Tyrell Johnson

Personal information
- Full name: Tyrell Fabian Johnson
- Born: 10 January 1917 Tunapuna, Trinidad
- Died: 5 April 1985 (aged 68) Couva, Trinidad
- Batting: Left-handed
- Bowling: Left-arm fast-medium

International information
- National side: West Indies;
- Only Test (cap 51): 19 August 1939 v England

Domestic team information
- 1935/36–1938/39: Trinidad

Career statistics
| Competition | Test | FC |
| Matches | 1 | 18 |
| Runs scored | 9 | 90 |
| Batting average | – | 9.00 |
| 100s/50s | 0/0 | 0/0 |
| Top score | 9* | 27 |
| Balls bowled | 240 | 2,846 |
| Wickets | 3 | 50 |
| Bowling average | 43.00 | 21.50 |
| 5 wickets in innings | 0 | 1 |
| 10 wickets in match | 0 | 0 |
| Best bowling | 2/53 | 6/41 |
| Catches/stumpings | 1/– | 8/– |
- Source: Cricinfo, 12 August 2022

= Tyrell Johnson (cricketer) =

West Indian cricketer

Tyrell Fabian Johnson (10 January 1917 – 5 April 1985) was a West Indian international cricketer who played in one Test match in 1939.

Tall and thin, Johnson was a left-arm fast-medium bowler. He played for Trinidad in three consecutive finals of the Inter-Colonial Tournament in the late 1930s. He was picked for the 1939 West Indies cricket tour to England after taking six wickets for 41 runs in a trial match in February 1939 and leading the West Indian first-class bowling figures for the season with 22 wickets at an average of 9.59.

In England in 1939, Johnson took a wicket with his first ball of the tour at Worcester, but was picked for only eight other first-class matches.

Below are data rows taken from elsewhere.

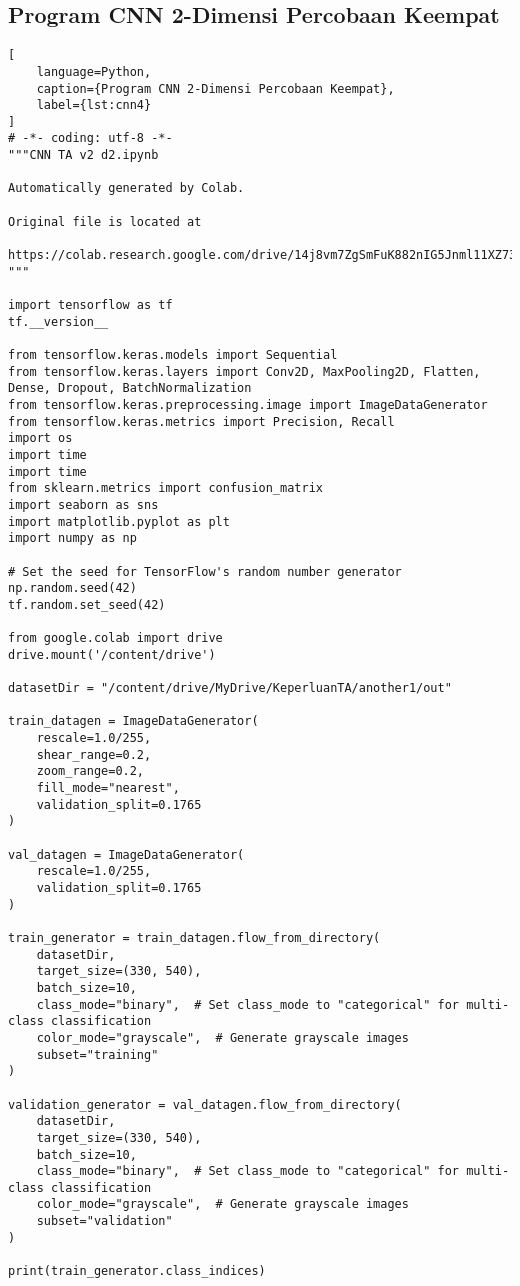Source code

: \subsection*{Program CNN 2-Dimensi Percobaan Keempat}
\begin{lstlisting}[
    language=Python,
    caption={Program CNN 2-Dimensi Percobaan Keempat},
    label={lst:cnn4}
]
# -*- coding: utf-8 -*-
"""CNN TA v2 d2.ipynb

Automatically generated by Colab.

Original file is located at
    https://colab.research.google.com/drive/14j8vm7ZgSmFuK882nIG5Jnml11XZ73hg
"""

import tensorflow as tf
tf.__version__

from tensorflow.keras.models import Sequential
from tensorflow.keras.layers import Conv2D, MaxPooling2D, Flatten, Dense, Dropout, BatchNormalization
from tensorflow.keras.preprocessing.image import ImageDataGenerator
from tensorflow.keras.metrics import Precision, Recall
import os
import time
import time
from sklearn.metrics import confusion_matrix
import seaborn as sns
import matplotlib.pyplot as plt
import numpy as np

# Set the seed for TensorFlow's random number generator
np.random.seed(42)
tf.random.set_seed(42)

from google.colab import drive
drive.mount('/content/drive')

datasetDir = "/content/drive/MyDrive/KeperluanTA/another1/out"

train_datagen = ImageDataGenerator(
    rescale=1.0/255,
    shear_range=0.2,
    zoom_range=0.2,
    fill_mode="nearest",
    validation_split=0.1765
)

val_datagen = ImageDataGenerator(
    rescale=1.0/255,
    validation_split=0.1765
)

train_generator = train_datagen.flow_from_directory(
    datasetDir,
    target_size=(330, 540),
    batch_size=10,
    class_mode="binary",  # Set class_mode to "categorical" for multi-class classification
    color_mode="grayscale",  # Generate grayscale images
    subset="training"
)

validation_generator = val_datagen.flow_from_directory(
    datasetDir,
    target_size=(330, 540),
    batch_size=10,
    class_mode="binary",  # Set class_mode to "categorical" for multi-class classification
    color_mode="grayscale",  # Generate grayscale images
    subset="validation"
)

print(train_generator.class_indices)


\end{lstlisting}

That included, however, the third Test of the three-match series at The Oval, where he repeated his instant success by taking the wicket of Walter Keeton with his first delivery. He took two further wickets in the match (Len Hutton and Norman Oldfield), but managed only 16 on the tour as a whole, at an average of 32 runs per wicket.

This single Test match was Johnson's last first-class cricket appearance. He worked in Trinidad as a customs officer.